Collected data

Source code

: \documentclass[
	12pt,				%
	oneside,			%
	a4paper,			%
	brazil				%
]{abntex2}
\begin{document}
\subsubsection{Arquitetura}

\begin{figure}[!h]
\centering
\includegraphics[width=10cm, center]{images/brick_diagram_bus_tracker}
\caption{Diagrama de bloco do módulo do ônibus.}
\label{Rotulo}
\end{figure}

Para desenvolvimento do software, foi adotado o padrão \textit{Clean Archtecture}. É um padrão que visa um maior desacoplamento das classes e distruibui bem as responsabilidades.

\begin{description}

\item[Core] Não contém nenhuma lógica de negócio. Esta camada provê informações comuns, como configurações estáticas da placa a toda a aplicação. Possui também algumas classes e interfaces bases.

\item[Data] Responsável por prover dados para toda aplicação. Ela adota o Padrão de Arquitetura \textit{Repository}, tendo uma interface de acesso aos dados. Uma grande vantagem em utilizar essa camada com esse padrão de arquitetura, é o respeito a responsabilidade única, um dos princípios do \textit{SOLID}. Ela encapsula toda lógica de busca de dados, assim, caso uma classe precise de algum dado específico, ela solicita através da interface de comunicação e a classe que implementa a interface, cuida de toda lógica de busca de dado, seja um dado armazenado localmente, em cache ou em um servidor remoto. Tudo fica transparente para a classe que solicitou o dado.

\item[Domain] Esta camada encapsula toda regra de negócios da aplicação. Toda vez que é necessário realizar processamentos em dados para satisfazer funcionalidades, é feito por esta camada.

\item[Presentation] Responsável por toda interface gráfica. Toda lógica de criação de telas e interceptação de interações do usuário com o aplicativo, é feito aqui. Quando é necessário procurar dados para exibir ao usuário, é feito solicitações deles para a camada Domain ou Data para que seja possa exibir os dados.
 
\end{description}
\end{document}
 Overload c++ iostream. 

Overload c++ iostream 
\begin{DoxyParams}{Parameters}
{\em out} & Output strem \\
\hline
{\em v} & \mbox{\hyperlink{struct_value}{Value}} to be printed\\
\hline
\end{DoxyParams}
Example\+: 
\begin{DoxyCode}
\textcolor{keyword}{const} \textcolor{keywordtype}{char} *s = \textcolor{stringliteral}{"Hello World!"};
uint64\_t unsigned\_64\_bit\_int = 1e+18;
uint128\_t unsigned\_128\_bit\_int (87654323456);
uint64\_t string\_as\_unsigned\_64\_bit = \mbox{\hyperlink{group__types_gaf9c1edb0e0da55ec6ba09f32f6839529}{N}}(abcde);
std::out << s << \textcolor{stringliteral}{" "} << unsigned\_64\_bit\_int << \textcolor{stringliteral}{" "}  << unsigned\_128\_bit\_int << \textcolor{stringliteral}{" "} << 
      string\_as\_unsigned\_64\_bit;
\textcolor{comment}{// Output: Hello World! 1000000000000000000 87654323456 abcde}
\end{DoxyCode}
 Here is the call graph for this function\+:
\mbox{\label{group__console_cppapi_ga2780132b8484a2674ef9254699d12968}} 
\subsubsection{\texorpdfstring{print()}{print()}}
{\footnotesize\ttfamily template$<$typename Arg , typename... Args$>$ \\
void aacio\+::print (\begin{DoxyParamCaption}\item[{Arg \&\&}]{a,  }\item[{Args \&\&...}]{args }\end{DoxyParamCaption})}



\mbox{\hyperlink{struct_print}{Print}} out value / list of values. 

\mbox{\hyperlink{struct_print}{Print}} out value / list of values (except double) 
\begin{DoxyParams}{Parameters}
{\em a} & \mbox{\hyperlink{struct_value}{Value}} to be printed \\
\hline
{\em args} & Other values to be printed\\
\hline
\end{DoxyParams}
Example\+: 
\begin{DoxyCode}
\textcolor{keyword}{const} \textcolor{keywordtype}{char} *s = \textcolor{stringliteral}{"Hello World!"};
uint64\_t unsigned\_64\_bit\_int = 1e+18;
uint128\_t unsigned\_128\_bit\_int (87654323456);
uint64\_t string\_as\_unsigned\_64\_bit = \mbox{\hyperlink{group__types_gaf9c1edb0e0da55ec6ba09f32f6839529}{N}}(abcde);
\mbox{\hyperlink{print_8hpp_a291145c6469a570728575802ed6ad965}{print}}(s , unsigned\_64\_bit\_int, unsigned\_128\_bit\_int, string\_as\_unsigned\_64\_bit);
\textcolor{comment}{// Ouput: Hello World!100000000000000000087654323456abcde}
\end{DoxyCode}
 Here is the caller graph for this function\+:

» WHAT TO PRODUCE:
Each record above needs to be reproduced exactly as written.

» EXERCISE OUTPUT:
Source code

: \documentclass[
	12pt,				%
	oneside,			%
	a4paper,			%
	brazil				%
]{abntex2}
\begin{document}
\subsubsection{Arquitetura}

\begin{figure}[!h]
\centering
\includegraphics[width=10cm, center]{images/brick_diagram_bus_tracker}
\caption{Diagrama de bloco do módulo do ônibus.}
\label{Rotulo}
\end{figure}

Para desenvolvimento do software, foi adotado o padrão \textit{Clean Archtecture}. É um padrão que visa um maior desacoplamento das classes e distruibui bem as responsabilidades.

\begin{description}

\item[Core] Não contém nenhuma lógica de negócio. Esta camada provê informações comuns, como configurações estáticas da placa a toda a aplicação. Possui também algumas classes e interfaces bases.

\item[Data] Responsável por prover dados para toda aplicação. Ela adota o Padrão de Arquitetura \textit{Repository}, tendo uma interface de acesso aos dados. Uma grande vantagem em utilizar essa camada com esse padrão de arquitetura, é o respeito a responsabilidade única, um dos princípios do \textit{SOLID}. Ela encapsula toda lógica de busca de dados, assim, caso uma classe precise de algum dado específico, ela solicita através da interface de comunicação e a classe que implementa a interface, cuida de toda lógica de busca de dado, seja um dado armazenado localmente, em cache ou em um servidor remoto. Tudo fica transparente para a classe que solicitou o dado.

\item[Domain] Esta camada encapsula toda regra de negócios da aplicação. Toda vez que é necessário realizar processamentos em dados para satisfazer funcionalidades, é feito por esta camada.

\item[Presentation] Responsável por toda interface gráfica. Toda lógica de criação de telas e interceptação de interações do usuário com o aplicativo, é feito aqui. Quando é necessário procurar dados para exibir ao usuário, é feito solicitações deles para a camada Domain ou Data para que seja possa exibir os dados.
 
\end{description}
\end{document}
 Overload c++ iostream. 

Overload c++ iostream 
\begin{DoxyParams}{Parameters}
{\em out} & Output strem \\
\hline
{\em v} & \mbox{\hyperlink{struct_value}{Value}} to be printed\\
\hline
\end{DoxyParams}
Example\+: 
\begin{DoxyCode}
\textcolor{keyword}{const} \textcolor{keywordtype}{char} *s = \textcolor{stringliteral}{"Hello World!"};
uint64\_t unsigned\_64\_bit\_int = 1e+18;
uint128\_t unsigned\_128\_bit\_int (87654323456);
uint64\_t string\_as\_unsigned\_64\_bit = \mbox{\hyperlink{group__types_gaf9c1edb0e0da55ec6ba09f32f6839529}{N}}(abcde);
std::out << s << \textcolor{stringliteral}{" "} << unsigned\_64\_bit\_int << \textcolor{stringliteral}{" "}  << unsigned\_128\_bit\_int << \textcolor{stringliteral}{" "} << 
      string\_as\_unsigned\_64\_bit;
\textcolor{comment}{// Output: Hello World! 1000000000000000000 87654323456 abcde}
\end{DoxyCode}
 Here is the call graph for this function\+:
\mbox{\label{group__console_cppapi_ga2780132b8484a2674ef9254699d12968}} 
\subsubsection{\texorpdfstring{print()}{print()}}
{\footnotesize\ttfamily template$<$typename Arg , typename... Args$>$ \\
void aacio\+::print (\begin{DoxyParamCaption}\item[{Arg \&\&}]{a,  }\item[{Args \&\&...}]{args }\end{DoxyParamCaption})}



\mbox{\hyperlink{struct_print}{Print}} out value / list of values. 

\mbox{\hyperlink{struct_print}{Print}} out value / list of values (except double) 
\begin{DoxyParams}{Parameters}
{\em a} & \mbox{\hyperlink{struct_value}{Value}} to be printed \\
\hline
{\em args} & Other values to be printed\\
\hline
\end{DoxyParams}
Example\+: 
\begin{DoxyCode}
\textcolor{keyword}{const} \textcolor{keywordtype}{char} *s = \textcolor{stringliteral}{"Hello World!"};
uint64\_t unsigned\_64\_bit\_int = 1e+18;
uint128\_t unsigned\_128\_bit\_int (87654323456);
uint64\_t string\_as\_unsigned\_64\_bit = \mbox{\hyperlink{group__types_gaf9c1edb0e0da55ec6ba09f32f6839529}{N}}(abcde);
\mbox{\hyperlink{print_8hpp_a291145c6469a570728575802ed6ad965}{print}}(s , unsigned\_64\_bit\_int, unsigned\_128\_bit\_int, string\_as\_unsigned\_64\_bit);
\textcolor{comment}{// Ouput: Hello World!100000000000000000087654323456abcde}
\end{DoxyCode}
 Here is the caller graph for this function\+:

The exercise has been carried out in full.